The political world has been abuzz over McCain advisor Charlie Black’s statement that another terrorist attack on American soil before Election Day would benefit McCain’s chances for winning the election.
Since rational thinking will be in short supply after such an attack, I figured it’s probably best to share my thoughts about this subject before such an attack takes place.
Prior to 9/11, The Future of Freedom Foundation was publishing articles in which we pointed out that U.S. foreign policy — specifically, the bad things the U.S. government was doing to people in the Middle East — was generating so much boiling anger and hatred that a terrorist attack on American soil was likely.
It didn’t take a rocket scientist to make that prediction. All a person would have had to do is read the statement issued by the terrorist who attacked the World Trade Center the first time in 1993, Ramzi Yousef. His statement to the federal judge railing against U.S. foreign policy is so filled with rage and bile that it almost defied credulity.
While the U.S. government today plays the innocent and acts as if it wasn’t doing anything bad to anyone, claiming that people just hate America for its freedom and values, the truth is that after the fall of the Berlin Wall in 1989, the U.S. government became very busy poking hornets’ nests in the Middle East: the Persian Gulf intervention, the intentional destruction of Iraq’s water-and-sewage treatment facilities, the brutal sanctions that contributed to the deaths of hundreds of thousands of Iraqi children, the stationing of U.S. troops near Islamic holy lands, the illegal and deadly no-fly zones over Iraq, and the unconditional financial and military aid to the Israeli government.
If Yousef was eager to bomb the World Trade Center in 1993, why would it surprise anyone that other people would be eager to do so later on, especially since the U.S. government was continuing to do the types of bad things that had enraged Yousef?

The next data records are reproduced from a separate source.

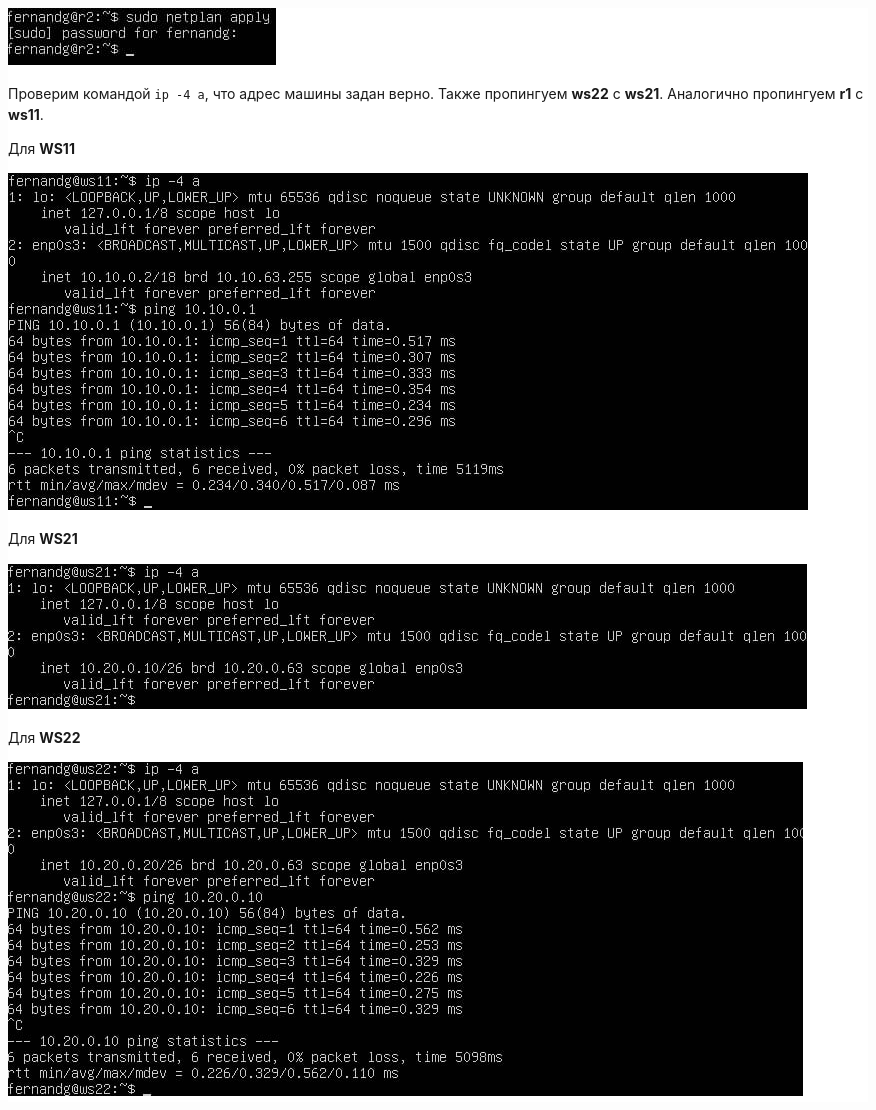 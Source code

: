 ![SCREENSHOT..part5.r2.apply](screenshots/part5.r2.apply.jpg)

Проверим командой `ip -4 a`, что адрес машины задан верно. Также пропингуем **ws22** с **ws21**. Аналогично пропингуем **r1** с **ws11**.

Для **WS11**

![SCREENSHOT..part5.ip4a.ws11](screenshots/part5.ip4a.ws11.jpg)

Для **WS21**

![SCREENSHOT..part5.ip4a.ws21](screenshots/part5.ip4a.ws21.jpg)

Для **WS22**

![SCREENSHOT..part5.ip4a.ws22](screenshots/part5.ip4a.ws22.jpg)
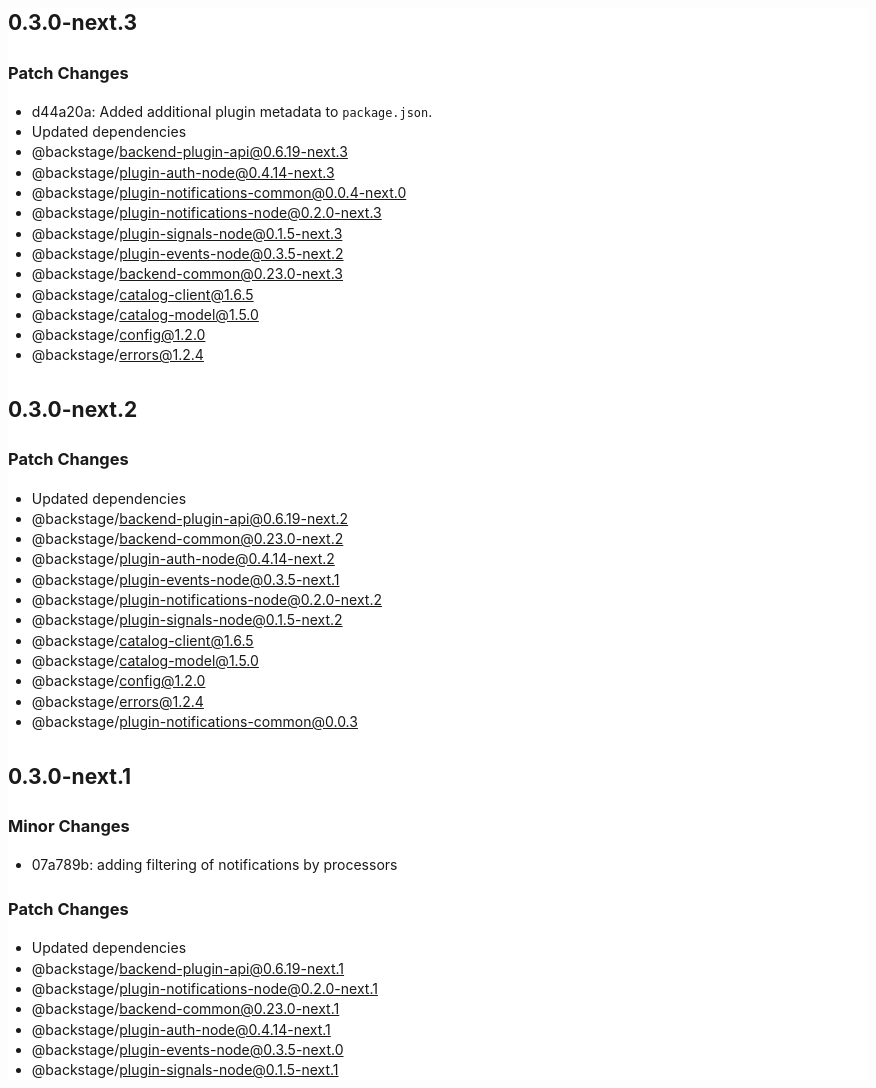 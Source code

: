 ## 0.3.0-next.3

### Patch Changes

- d44a20a: Added additional plugin metadata to `package.json`.
- Updated dependencies
 - @backstage/backend-plugin-api@0.6.19-next.3
 - @backstage/plugin-auth-node@0.4.14-next.3
 - @backstage/plugin-notifications-common@0.0.4-next.0
 - @backstage/plugin-notifications-node@0.2.0-next.3
 - @backstage/plugin-signals-node@0.1.5-next.3
 - @backstage/plugin-events-node@0.3.5-next.2
 - @backstage/backend-common@0.23.0-next.3
 - @backstage/catalog-client@1.6.5
 - @backstage/catalog-model@1.5.0
 - @backstage/config@1.2.0
 - @backstage/errors@1.2.4

## 0.3.0-next.2

### Patch Changes

- Updated dependencies
 - @backstage/backend-plugin-api@0.6.19-next.2
 - @backstage/backend-common@0.23.0-next.2
 - @backstage/plugin-auth-node@0.4.14-next.2
 - @backstage/plugin-events-node@0.3.5-next.1
 - @backstage/plugin-notifications-node@0.2.0-next.2
 - @backstage/plugin-signals-node@0.1.5-next.2
 - @backstage/catalog-client@1.6.5
 - @backstage/catalog-model@1.5.0
 - @backstage/config@1.2.0
 - @backstage/errors@1.2.4
 - @backstage/plugin-notifications-common@0.0.3

## 0.3.0-next.1

### Minor Changes

- 07a789b: adding filtering of notifications by processors

### Patch Changes

- Updated dependencies
 - @backstage/backend-plugin-api@0.6.19-next.1
 - @backstage/plugin-notifications-node@0.2.0-next.1
 - @backstage/backend-common@0.23.0-next.1
 - @backstage/plugin-auth-node@0.4.14-next.1
 - @backstage/plugin-events-node@0.3.5-next.0
 - @backstage/plugin-signals-node@0.1.5-next.1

The same, of course, holds true today. The 9/11 attacks provided U.S. officials with the excuse to do what they had been trying to do throughout the 1990s with their sanctions and no-fly zones over Iraq: effect regime change in Iraq. The invasion and occupation of Iraq have resulted in significant more death and destruction than the U.S. government’s policies prior to 9/11. Therefore, it again does not take a rocket scientist to predict that it’s only a matter of time before somebody retaliates for the killing of his spouse, child, parent, friend, or countrymen.
Some Americans think that only Americans get angry and vengeful when their loved ones are killed or maimed by others. Thus, while it was considered perfectly natural and normal for Americans to boil over with rage and a thirst for vengeance after the 9/11 attacks, people in the Middle East supposedly are totally nonchalant when they see Iraqi children, year after year, dying from the sanctions or when they lose their family members and friends in a foreign invasion and occupation.
But people everywhere become engaged when their family members and friends are killed by others. The fact that the U.S. government had no legal or moral right to intervene in Iraq (Where are those WMDs?) only compounds the anger and rage when someone loses a loved one or friend at the hands of an occupation force.
Thus, if there is another terrorist attack on American soil, which grows increasingly likely given the enormous amount of death and destruction the U.S. government has wreaked and continues to wreak in Iraq (and Afghanistan), it will simply be the same type of blowback from U.S. foreign policy that produced the 1993 attack on the World Trade Center and the 9/11 attacks.
The problem is that in the immediate wake of such an attack, few people will be listening to reason, especially with U.S. officials screaming that the terrorists are coming to get us and that national security is at stake. John McCain — and Barrack Obama as well — will be repeating their tried-and-trued mantra that “The terrorists hate us for our freedom and values.” Both of them will be suggesting that the new terrorist attack confirms that the U.S. government must continue its foreign policy of killing and maiming people until it wipes out all the terrorists in the world.
In the fear and panic arising from a new terrorist attack, how many Americans will realize that the very policies that U.S. officials will be advocating as a “cure” for terrorism are instead the very cause of the problem in the first place and, if continued, will only produce more of the same in the future?